You see, for all the silliness, Katamari Damacy was at heart a didactic condemnation of the developed world’s rampant consumerism. Takahashi never wanted to make another Katamari game. Not only had his point been made elegantly by the first game, but also the core idea had been fully explored.

-Simon Parkin, Eurogamer

Rolling a katamari is as charming as ever, but you may have rolled most of these katamaris before.


The first point is easy enough to address: Takahashi made a sequel thus fully opening the doors to the series expansion into a franchise. The second is a little more complex, but in my opinion, still somewhat unfair. Named Katamari Tribute in Japan, Forever is essentially an HD re-make of levels from the previous games. I may be starting to sound like the traditional ‘fanboy railing against the mean journalists’ here, but it seems unfair to criticise KF for re-hashing old levels when it’s entire purpose is a greatest hits of the series to date. You don’t criticise a band’s Best Of compilation for using previously recorded material.

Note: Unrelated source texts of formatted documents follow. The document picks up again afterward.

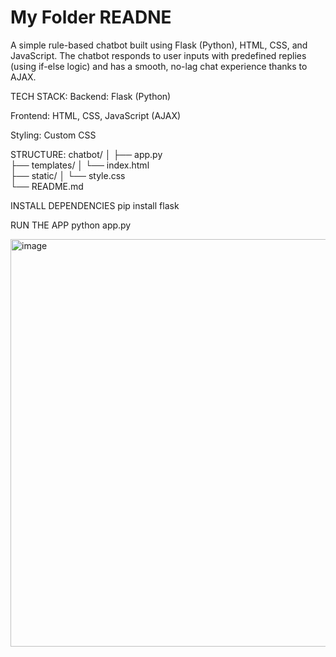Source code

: # My Folder READNE
A simple rule-based chatbot built using Flask (Python), HTML, CSS, and JavaScript.
The chatbot responds to user inputs with predefined replies (using if-else logic) and has a smooth, no-lag chat experience thanks to AJAX.

TECH STACK:
Backend: Flask (Python)

Frontend: HTML, CSS, JavaScript (AJAX)

Styling: Custom CSS

STRUCTURE:
chatbot/
│
├── app.py               
├── templates/
│   └── index.html      
├── static/
│   └── style.css       
└── README.md 

INSTALL DEPENDENCIES
pip install flask

RUN THE APP
python app.py

<img width="807" height="652" alt="image" src="https://github.com/user-attachments/assets/ae2d87b9-178b-418a-9b78-05e2b0ccf88a" />

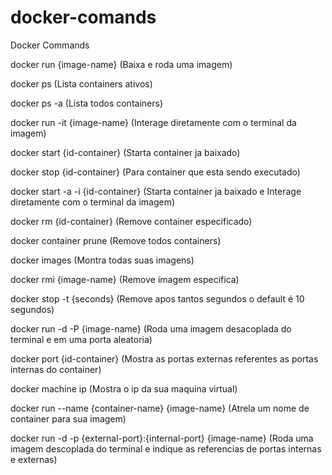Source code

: # docker-comands
Docker Commands


docker run {image-name} (Baixa e roda uma imagem)

docker ps (Lista containers ativos)

docker ps -a (Lista todos containers)

docker run -it {image-name} (Interage diretamente com o terminal da imagem)

docker start {id-container} (Starta container ja baixado)
  
docker stop {id-container} (Para container que esta sendo executado)

docker start -a -i {id-container} (Starta container ja baixado e Interage diretamente com o terminal da imagem)

docker rm {id-container} (Remove container especificado)

docker container prune (Remove todos containers)

docker images (Montra todas suas imagens)

docker rmi {image-name} (Remove imagem especifica)

docker stop -t {seconds} (Remove apos tantos segundos o default é 10 segundos)

docker run -d -P {image-name} (Roda uma imagem desacoplada do terminal e em uma porta aleatoria)

docker port {id-container} (Mostra as portas externas referentes as portas internas do container)

docker machine ip (Mostra o ip da sua maquina virtual)

docker run --name {container-name} {image-name} (Atrela um nome de container para sua imagem)

docker run -d -p {external-port}:{internal-port} {image-name} (Roda uma imagem descoplada do terminal e indique as referencias de portas internas e externas)
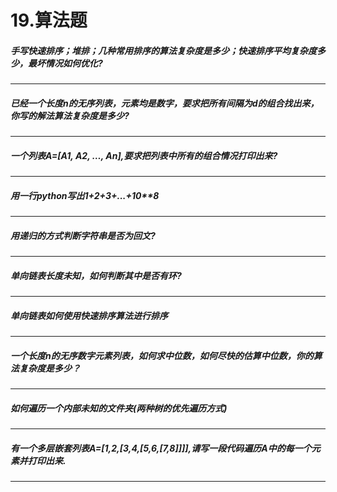 # 19.算法题
##### 手写快速排序；堆排；几种常用排序的算法复杂度是多少；快速排序平均复杂度多少，最坏情况如何优化?
---
##### 已经一个长度n的无序列表，元素均是数字，要求把所有间隔为d的组合找出来，你写的解法算法复杂度是多少?
---
##### 一个列表A=\[A1, A2, …, An\],要求把列表中所有的组合情况打印出来?
---
##### 用一行python写出1+2+3+...+10\*\*8
---
##### 用递归的方式判断字符串是否为回文?
---
##### 单向链表长度未知，如何判断其中是否有环?
---
##### 单向链表如何使用快速排序算法进行排序
---
##### 一个长度n的无序数字元素列表，如何求中位数，如何尽快的估算中位数，你的算法复杂度是多少？
---
##### 如何遍历一个内部未知的文件夹(两种树的优先遍历方式)
---
##### 有一个多层嵌套列表A=\[1,2,\[3,4,\[5,6,\[7,8\]\]\]\],请写一段代码遍历A中的每一个元素并打印出来.
---
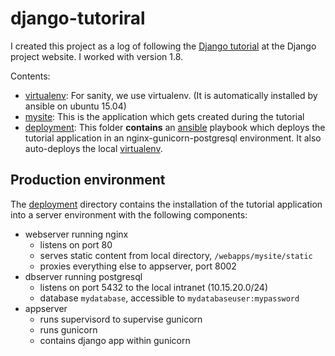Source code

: # django-tutoriral

I created this project as a log of following the [Django tutorial](https://docs.djangoproject.com/en/1.8/) at the Django project website. I worked with version 1.8. 

Contents:

* [virtualenv](virtualenv): For sanity, we use virtualenv. (It is automatically installed by ansible on ubuntu 15.04)
* [mysite](mysite): This is the application which gets created during the tutorial
* [deployment](deployment): This folder __contains__ an [ansible](http://docs.ansible.com) playbook which deploys the tutorial application in an nginx-gunicorn-postgresql environment. It also auto-deploys the local [virtualenv](virtualenv).

## Production environment

The [deployment](deployment) directory contains the installation of the tutorial application into a server environment with the following components:

* webserver running nginx
    - listens on port 80
    - serves static content from local directory, `/webapps/mysite/static`
    - proxies everything else to appserver, port 8002
* dbserver running postgresql
    - listens on port 5432 to the local intranet (10.15.20.0/24)
    - database `mydatabase`, accessible to `mydatabaseuser:mypassword`
* appserver
    - runs supervisord to supervise gunicorn
    - runs gunicorn
    - contains django app within gunicorn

As with previous games the final few levels reach a ridiculous scale.

That gripe aside, Katamari Forever breaks down like this: For newcomers to the series it is, pretty much, an essential purchase. Katamari remains a brilliant concept and, unsurprisingly, it’s as fun as ever here. Series veterans, however, will have to weigh up whether the game adds enough new twists to justify the asking price**.

There’s certainly a lot of content on offer. Each level can have up to four different modes in which it can be played. The Endless mode, which allows Katamari’s to be rolled independent of time constraints, is a feature so obvious it’s staggering this is its first inclusion. The soundtrack has also had some attention, consisting of some excellent remixes of previous songs in the series (and some that make you pine for the originals to be included). While not the most visually stunning game you’ll ever see, the graphics are charming and, as with everything on offer here, in keeping with previous games. Of special note is the filter applied the first time you play through a level in the King’s memory: at first everything is black and white, with colour returning to any object in the level that matches something you have already rolled. Not only is this a nice visual representation of the story but also a helpful gameplay mechanic highlighting potential routes that would be beneficial to your growing size.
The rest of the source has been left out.